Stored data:
◇ ◇ ◇ ◇ ◇ ◇ ◇

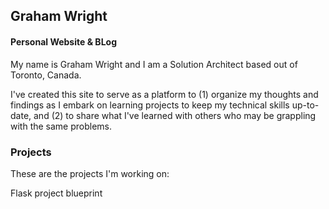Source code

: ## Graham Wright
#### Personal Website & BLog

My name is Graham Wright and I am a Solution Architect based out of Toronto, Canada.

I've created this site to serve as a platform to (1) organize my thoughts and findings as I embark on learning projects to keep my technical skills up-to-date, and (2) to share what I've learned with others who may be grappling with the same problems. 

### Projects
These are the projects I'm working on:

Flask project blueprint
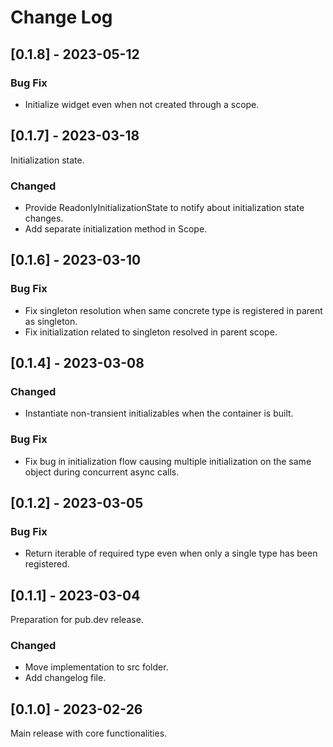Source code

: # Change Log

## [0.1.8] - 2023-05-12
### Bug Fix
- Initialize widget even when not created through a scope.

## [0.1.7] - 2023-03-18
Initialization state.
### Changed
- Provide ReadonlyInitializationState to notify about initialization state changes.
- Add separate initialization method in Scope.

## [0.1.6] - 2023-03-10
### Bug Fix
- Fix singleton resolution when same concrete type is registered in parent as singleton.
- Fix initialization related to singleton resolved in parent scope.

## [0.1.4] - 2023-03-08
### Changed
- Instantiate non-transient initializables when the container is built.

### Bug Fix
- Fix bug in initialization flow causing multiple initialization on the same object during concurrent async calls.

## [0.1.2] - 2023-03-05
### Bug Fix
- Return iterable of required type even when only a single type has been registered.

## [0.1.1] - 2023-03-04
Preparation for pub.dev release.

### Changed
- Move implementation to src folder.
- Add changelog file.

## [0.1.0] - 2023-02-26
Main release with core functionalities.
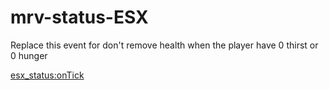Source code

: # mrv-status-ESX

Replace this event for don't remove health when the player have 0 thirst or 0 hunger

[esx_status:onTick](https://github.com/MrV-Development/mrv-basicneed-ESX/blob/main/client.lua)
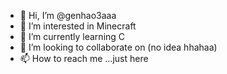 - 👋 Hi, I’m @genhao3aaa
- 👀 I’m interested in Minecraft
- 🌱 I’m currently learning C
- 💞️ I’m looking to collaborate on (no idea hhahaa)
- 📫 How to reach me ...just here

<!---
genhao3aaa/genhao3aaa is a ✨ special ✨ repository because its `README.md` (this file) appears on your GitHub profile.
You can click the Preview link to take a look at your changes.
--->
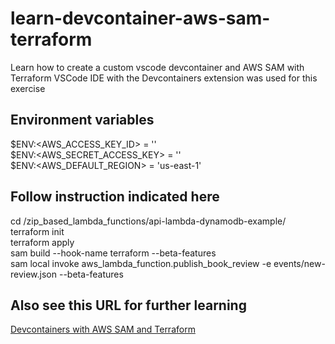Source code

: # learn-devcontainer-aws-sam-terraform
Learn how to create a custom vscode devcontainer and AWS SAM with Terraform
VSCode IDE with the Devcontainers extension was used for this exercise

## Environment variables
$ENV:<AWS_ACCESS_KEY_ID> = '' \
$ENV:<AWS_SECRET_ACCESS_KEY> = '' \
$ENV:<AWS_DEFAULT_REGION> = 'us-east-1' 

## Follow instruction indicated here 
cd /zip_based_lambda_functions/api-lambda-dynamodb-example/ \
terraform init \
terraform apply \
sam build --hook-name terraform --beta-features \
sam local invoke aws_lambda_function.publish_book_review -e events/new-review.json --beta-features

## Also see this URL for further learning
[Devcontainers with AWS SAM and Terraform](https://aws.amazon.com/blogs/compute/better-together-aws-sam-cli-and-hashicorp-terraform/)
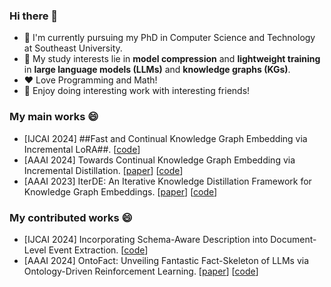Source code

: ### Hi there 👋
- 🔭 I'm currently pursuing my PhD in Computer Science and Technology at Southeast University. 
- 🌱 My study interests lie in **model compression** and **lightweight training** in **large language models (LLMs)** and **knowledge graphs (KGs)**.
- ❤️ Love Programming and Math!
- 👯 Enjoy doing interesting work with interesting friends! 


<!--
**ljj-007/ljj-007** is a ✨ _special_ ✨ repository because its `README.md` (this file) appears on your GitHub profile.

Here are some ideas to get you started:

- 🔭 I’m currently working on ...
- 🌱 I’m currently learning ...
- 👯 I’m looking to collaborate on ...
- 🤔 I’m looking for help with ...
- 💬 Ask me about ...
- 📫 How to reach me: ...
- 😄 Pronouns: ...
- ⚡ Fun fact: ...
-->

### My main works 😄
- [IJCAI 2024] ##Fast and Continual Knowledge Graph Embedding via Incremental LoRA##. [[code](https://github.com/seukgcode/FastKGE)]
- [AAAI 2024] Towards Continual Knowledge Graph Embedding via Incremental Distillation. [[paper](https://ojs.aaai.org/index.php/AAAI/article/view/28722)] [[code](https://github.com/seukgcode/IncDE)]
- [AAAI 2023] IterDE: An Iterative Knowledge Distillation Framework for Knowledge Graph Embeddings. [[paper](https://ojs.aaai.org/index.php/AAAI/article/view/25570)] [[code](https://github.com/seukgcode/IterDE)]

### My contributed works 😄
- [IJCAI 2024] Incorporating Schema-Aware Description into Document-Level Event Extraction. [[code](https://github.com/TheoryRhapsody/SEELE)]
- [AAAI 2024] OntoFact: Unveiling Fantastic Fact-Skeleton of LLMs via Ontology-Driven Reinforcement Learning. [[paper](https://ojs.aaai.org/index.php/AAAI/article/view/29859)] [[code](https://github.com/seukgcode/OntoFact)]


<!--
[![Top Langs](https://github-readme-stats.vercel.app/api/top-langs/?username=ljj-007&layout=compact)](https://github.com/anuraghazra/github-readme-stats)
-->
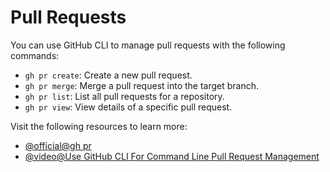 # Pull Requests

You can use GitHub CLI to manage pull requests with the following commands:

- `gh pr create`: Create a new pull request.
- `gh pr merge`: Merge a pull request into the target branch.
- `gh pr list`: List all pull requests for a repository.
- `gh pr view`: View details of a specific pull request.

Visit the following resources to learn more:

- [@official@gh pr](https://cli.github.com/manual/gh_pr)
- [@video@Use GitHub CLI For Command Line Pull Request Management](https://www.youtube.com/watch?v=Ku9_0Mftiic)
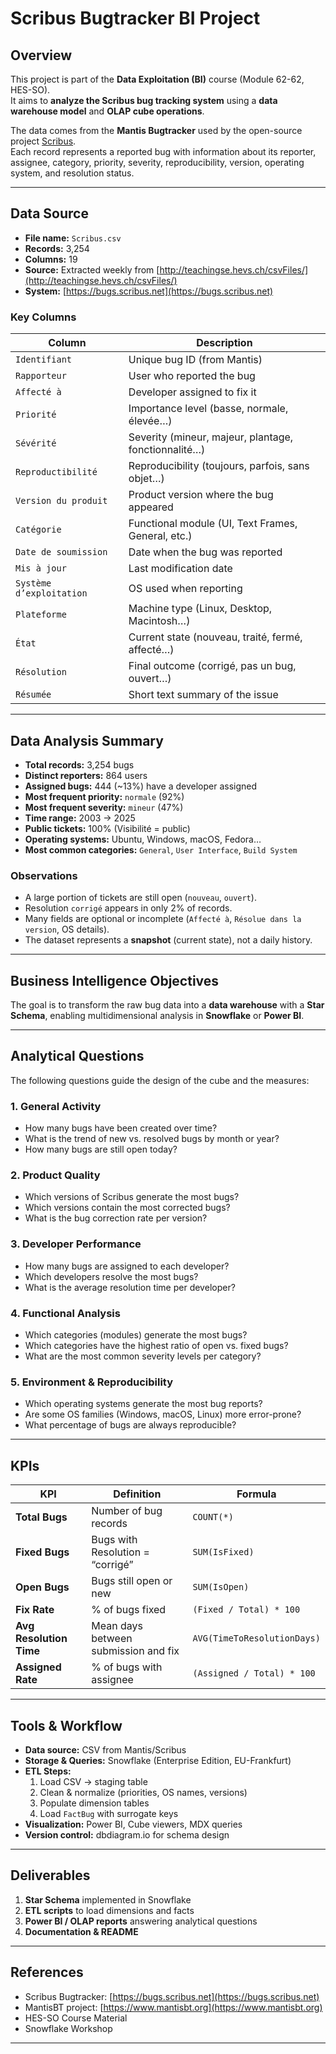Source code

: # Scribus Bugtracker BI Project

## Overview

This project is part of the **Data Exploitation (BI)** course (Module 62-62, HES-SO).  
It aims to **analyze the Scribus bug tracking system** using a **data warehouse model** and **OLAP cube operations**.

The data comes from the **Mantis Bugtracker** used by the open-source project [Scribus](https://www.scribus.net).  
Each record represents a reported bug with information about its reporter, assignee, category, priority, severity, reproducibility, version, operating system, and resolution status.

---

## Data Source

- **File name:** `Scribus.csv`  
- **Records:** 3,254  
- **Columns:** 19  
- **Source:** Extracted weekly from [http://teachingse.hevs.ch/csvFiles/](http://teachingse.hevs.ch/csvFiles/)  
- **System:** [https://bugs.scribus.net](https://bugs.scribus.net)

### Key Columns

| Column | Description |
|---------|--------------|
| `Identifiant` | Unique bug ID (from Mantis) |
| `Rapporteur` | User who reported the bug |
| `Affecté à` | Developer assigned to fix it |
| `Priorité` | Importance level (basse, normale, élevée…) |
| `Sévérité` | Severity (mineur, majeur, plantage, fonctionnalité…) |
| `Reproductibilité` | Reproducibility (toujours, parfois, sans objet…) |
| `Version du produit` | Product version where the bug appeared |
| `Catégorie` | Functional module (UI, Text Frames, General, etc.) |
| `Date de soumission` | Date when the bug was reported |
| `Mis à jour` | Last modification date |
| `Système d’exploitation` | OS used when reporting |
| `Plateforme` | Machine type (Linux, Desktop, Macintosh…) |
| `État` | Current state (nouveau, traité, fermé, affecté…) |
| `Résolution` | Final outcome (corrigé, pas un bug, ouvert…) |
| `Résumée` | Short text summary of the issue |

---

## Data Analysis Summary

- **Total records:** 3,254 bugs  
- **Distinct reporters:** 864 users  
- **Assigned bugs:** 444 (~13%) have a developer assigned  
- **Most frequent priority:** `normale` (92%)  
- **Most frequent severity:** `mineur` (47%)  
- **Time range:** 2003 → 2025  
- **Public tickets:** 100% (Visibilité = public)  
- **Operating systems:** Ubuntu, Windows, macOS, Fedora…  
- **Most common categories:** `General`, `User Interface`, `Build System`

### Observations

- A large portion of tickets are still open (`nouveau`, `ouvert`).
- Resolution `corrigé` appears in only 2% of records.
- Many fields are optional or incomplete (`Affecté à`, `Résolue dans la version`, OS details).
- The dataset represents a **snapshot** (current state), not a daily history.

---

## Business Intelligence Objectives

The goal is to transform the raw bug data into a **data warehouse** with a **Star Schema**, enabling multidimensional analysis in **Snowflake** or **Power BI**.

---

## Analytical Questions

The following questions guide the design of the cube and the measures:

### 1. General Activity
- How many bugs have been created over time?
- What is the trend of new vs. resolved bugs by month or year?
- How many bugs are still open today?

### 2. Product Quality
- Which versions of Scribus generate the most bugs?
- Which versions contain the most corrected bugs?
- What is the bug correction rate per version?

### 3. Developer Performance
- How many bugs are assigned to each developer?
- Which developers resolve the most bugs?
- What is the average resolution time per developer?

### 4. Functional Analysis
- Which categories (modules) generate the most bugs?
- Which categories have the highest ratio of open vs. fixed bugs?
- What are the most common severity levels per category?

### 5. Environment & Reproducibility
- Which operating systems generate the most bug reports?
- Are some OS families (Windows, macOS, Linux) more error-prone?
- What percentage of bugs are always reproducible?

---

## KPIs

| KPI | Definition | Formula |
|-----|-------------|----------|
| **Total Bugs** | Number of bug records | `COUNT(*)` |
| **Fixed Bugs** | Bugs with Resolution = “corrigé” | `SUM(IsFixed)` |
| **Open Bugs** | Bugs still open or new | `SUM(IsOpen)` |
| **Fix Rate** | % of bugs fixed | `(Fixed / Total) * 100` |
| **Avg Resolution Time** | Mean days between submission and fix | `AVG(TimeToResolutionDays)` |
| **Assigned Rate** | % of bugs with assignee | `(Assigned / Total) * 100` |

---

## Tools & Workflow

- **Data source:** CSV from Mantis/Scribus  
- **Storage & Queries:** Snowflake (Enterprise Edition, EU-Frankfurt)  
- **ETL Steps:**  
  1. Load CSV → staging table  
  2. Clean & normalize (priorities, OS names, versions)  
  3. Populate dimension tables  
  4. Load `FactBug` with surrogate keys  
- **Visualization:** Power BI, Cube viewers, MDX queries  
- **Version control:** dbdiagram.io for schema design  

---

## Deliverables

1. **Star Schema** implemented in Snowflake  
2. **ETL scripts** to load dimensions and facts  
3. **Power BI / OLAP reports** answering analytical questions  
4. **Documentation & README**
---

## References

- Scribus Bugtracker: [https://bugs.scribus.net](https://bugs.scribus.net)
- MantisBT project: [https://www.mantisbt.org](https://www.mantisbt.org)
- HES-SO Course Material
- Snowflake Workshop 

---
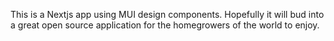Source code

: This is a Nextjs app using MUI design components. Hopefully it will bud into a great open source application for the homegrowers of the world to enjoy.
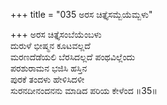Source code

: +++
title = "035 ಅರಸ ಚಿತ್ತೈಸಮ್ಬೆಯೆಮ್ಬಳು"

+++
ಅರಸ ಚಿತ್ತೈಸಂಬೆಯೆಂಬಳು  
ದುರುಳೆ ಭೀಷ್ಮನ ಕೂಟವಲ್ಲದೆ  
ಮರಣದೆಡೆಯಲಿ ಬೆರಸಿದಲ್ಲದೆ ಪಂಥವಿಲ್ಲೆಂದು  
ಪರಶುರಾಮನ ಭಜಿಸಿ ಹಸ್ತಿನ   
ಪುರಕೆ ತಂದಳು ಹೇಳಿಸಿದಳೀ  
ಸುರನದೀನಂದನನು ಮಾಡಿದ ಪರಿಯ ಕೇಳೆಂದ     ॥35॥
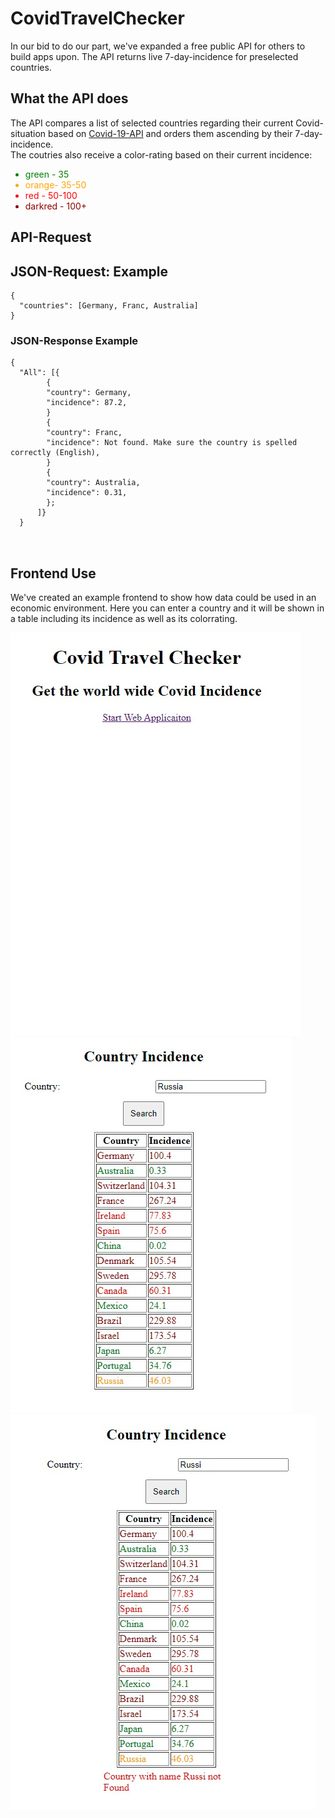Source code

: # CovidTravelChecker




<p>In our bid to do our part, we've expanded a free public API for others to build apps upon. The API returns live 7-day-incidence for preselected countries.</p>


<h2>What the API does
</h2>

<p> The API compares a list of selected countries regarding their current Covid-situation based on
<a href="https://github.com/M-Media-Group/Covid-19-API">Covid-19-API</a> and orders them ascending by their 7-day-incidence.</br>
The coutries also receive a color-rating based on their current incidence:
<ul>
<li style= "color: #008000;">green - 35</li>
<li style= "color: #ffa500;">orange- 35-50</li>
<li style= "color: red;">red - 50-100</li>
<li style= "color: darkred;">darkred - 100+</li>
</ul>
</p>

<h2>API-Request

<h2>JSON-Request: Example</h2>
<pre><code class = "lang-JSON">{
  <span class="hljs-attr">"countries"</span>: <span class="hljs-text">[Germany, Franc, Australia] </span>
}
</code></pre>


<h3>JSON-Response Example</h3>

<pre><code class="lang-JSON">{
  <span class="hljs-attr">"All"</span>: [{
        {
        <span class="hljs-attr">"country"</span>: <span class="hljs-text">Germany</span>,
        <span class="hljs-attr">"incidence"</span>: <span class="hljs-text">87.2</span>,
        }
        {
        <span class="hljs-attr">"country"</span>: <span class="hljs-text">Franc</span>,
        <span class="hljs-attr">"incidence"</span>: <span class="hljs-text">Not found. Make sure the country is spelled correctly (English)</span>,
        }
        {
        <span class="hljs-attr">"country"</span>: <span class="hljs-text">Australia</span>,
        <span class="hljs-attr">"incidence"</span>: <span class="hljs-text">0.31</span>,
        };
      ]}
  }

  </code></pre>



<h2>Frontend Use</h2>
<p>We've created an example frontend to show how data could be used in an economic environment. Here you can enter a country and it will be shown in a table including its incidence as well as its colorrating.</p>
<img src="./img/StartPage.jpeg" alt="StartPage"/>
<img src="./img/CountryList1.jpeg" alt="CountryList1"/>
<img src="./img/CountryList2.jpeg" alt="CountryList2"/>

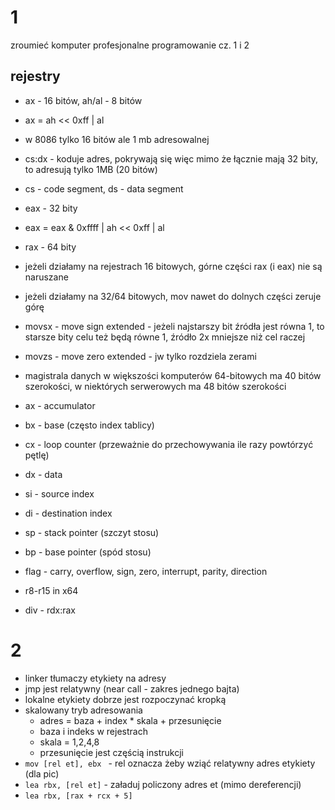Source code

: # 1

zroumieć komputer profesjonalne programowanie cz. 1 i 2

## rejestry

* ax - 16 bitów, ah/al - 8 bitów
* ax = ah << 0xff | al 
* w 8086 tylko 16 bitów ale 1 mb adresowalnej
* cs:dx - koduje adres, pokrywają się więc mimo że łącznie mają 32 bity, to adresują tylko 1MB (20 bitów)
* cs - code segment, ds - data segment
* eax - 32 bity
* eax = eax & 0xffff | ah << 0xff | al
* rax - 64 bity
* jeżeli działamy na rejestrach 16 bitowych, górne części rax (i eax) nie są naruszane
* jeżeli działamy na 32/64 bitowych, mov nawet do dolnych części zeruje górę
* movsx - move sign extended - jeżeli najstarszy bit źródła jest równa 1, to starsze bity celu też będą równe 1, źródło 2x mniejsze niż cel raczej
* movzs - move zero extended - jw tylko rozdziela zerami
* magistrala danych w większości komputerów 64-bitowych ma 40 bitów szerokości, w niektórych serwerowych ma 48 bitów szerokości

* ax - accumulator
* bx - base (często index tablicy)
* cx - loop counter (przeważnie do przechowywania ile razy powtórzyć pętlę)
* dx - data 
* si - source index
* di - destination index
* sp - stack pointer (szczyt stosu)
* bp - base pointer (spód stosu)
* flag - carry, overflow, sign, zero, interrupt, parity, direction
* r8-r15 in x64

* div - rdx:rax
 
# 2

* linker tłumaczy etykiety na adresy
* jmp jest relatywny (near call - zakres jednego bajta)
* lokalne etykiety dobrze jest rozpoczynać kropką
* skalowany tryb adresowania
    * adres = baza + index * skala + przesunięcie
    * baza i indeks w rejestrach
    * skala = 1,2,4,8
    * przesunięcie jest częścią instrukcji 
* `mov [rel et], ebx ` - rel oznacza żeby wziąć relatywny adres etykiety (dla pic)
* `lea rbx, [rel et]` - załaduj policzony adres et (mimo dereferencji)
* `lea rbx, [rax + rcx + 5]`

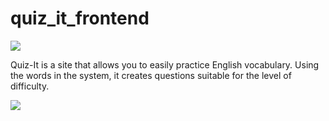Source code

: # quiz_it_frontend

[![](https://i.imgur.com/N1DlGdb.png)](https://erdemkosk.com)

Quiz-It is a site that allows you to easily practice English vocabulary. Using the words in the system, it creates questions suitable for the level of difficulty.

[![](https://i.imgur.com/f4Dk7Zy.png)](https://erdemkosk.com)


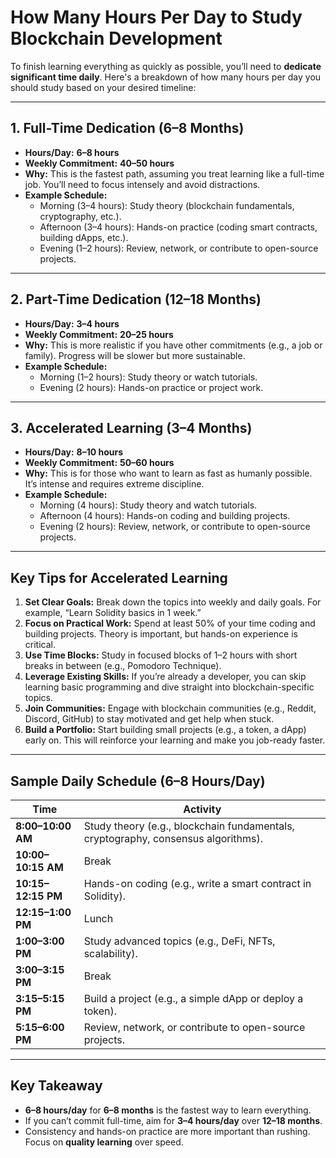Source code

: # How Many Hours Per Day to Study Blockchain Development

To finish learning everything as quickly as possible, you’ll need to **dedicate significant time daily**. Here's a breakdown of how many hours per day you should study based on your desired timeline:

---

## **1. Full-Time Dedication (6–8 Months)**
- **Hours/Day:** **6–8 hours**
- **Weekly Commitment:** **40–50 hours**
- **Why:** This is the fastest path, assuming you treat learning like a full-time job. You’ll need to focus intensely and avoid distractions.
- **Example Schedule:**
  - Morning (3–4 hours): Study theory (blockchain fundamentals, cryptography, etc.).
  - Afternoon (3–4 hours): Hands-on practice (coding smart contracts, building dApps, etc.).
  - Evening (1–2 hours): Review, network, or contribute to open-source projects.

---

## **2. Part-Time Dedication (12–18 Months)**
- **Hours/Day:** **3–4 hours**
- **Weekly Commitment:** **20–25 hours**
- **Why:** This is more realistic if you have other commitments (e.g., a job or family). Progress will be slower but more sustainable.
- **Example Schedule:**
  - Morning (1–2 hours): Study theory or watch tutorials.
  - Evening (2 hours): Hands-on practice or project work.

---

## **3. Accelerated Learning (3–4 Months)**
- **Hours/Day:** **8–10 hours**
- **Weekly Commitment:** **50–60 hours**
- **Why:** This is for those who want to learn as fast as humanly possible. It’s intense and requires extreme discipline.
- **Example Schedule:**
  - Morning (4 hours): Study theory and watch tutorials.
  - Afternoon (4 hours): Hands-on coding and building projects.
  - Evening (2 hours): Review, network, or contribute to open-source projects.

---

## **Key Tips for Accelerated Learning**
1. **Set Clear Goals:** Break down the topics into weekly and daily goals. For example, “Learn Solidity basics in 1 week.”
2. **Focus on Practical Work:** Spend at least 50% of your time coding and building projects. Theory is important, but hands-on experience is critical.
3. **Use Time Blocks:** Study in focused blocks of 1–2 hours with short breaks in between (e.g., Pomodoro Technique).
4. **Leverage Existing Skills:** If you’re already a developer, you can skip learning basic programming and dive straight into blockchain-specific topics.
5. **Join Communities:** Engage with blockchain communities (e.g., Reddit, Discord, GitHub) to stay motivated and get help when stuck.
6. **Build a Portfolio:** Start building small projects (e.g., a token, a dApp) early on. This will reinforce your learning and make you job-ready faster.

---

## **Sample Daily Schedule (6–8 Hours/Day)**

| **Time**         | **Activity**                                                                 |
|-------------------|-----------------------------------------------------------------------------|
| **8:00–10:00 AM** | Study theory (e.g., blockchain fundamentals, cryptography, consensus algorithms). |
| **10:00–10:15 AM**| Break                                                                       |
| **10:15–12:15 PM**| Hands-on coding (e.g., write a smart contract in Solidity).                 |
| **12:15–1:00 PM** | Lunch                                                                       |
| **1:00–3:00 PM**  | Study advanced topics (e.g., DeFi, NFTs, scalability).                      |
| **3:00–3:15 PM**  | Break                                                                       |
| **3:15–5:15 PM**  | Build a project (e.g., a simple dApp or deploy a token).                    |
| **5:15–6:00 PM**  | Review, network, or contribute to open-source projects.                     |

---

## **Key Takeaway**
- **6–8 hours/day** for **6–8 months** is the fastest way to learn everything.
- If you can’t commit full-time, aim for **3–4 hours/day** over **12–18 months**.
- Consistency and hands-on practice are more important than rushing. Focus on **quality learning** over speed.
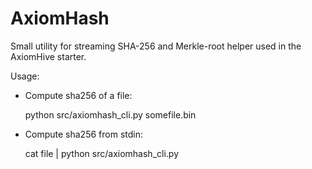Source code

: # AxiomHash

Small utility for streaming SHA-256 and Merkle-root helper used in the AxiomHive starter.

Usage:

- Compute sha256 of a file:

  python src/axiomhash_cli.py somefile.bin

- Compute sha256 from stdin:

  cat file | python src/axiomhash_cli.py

◇ ◇ ◇ ◇ ◇ ◇ ◇

Task to carry out. Reproduce the lines of the entries above from the one with "- Which developers resolve the most bugs?" to the one with "- Are some OS", both included, exactly and without any other line.

Result of this exercise.
- Which developers resolve the most bugs?
- What is the average resolution time per developer?

### 4. Functional Analysis
- Which categories (modules) generate the most bugs?
- Which categories have the highest ratio of open vs. fixed bugs?
- What are the most common severity levels per category?

### 5. Environment & Reproducibility
- Which operating systems generate the most bug reports?
- Are some OS families (Windows, macOS, Linux) more error-prone?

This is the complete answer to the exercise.